Depuis quelques semaines, Cheikh Bara Ndiaye, tradipraticien et député de Pastef, s’impose comme l’un des protagonistes les plus incisifs de la crise au sein de la majorité. Véritable stratège verbal du pouvoir, il mêle son autorité «spirituelle» à un militantisme politique sans concession, devenant un atout-clé pour Ousmane Sonko… mais aussi un éveilleur de tensions. 

Par Bocar SAKHO – Sur «Takushow» de Walf Tv, il a passé tout le monde sur son billard : Diomaye Faye, Abdourahmane Diouf, Maïmouna Ndour Faye qui a porté plainte contre lui hier, Moustapha Diop, la Coalition Diomaye Président… Au lendemain de l’audience entre le Président Faye et le Bureau politique national, Cheikh Bara Ndiaye avait aussi déballé en gros caractères les secrets de cette rencontre de réconciliation entre Diomaye et Sonko. Cet enchaînement de sorties assumées révèle les tensions latentes qui pourraient bien faire éclater le «Projet» de Pastef de l’intérieur.
Aujourd’hui, il faut l’admettre, Cheikh Bara Ndiaye, c’est plus qu’un simple député : il est le talisman d’une formation politique en pleine mutation politico-institutionnelle. En cette période de crise, il renforce ses liens avec Sonko à travers des prises de parole fortes, teintées de métaphores spirituelles et d’analyses frontales.
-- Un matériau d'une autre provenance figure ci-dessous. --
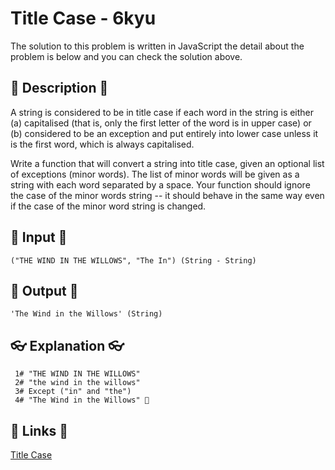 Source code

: # Title Case - 6kyu

The solution to this problem is written in JavaScript the detail about the problem is below and you can check the solution above.

## 💬 Description 💬

A string is considered to be in title case if each word in the string is either (a) capitalised (that is, only the first letter of the word is in upper case) or (b) considered to be an exception and put entirely into lower case unless it is the first word, which is always capitalised.

Write a function that will convert a string into title case, given an optional list of exceptions (minor words). The list of minor words will be given as a string with each word separated by a space. Your function should ignore the case of the minor words string -- it should behave in the same way even if the case of the minor word string is changed.

## 🥚 Input 🥚

```
("THE WIND IN THE WILLOWS", "The In") (String - String)
```

## 🐣 Output 🐣

```
'The Wind in the Willows' (String)
```

## 👓 Explanation 👓

```
 1# "THE WIND IN THE WILLOWS"
 2# "the wind in the willows"
 3# Except ("in" and "the")
 4# "The Wind in the Willows" 🎉
```

## 🔗 Links 🔗

[Title Case](https://www.codewars.com/kata/5202ef17a402dd033c000009)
Mais dans ce rôle de vigie-chamane du pouvoir, il a enchaîné les révélations en dénonçant un «plan secret» de Diomaye visant à diviser Pastef, en court-circuitant le Premier ministre par des nominations et des négociations en coulisse. Il mêle accusations graves et verbe tranchant dans ses déclarations : il affirme que le Président veut affaiblir Sonko en récupérant des ministres, des directeurs généraux, voire des députés, dans une tentative de fracture interne. Il évoque même des négociations «sauvages» avec des personnalités visées par des rapports de contrôle, qu’il accuse d’avoir été traitées plus favorablement, réduisant des affaires de «dizaines ou centaines de milliards» à des montants dérisoires.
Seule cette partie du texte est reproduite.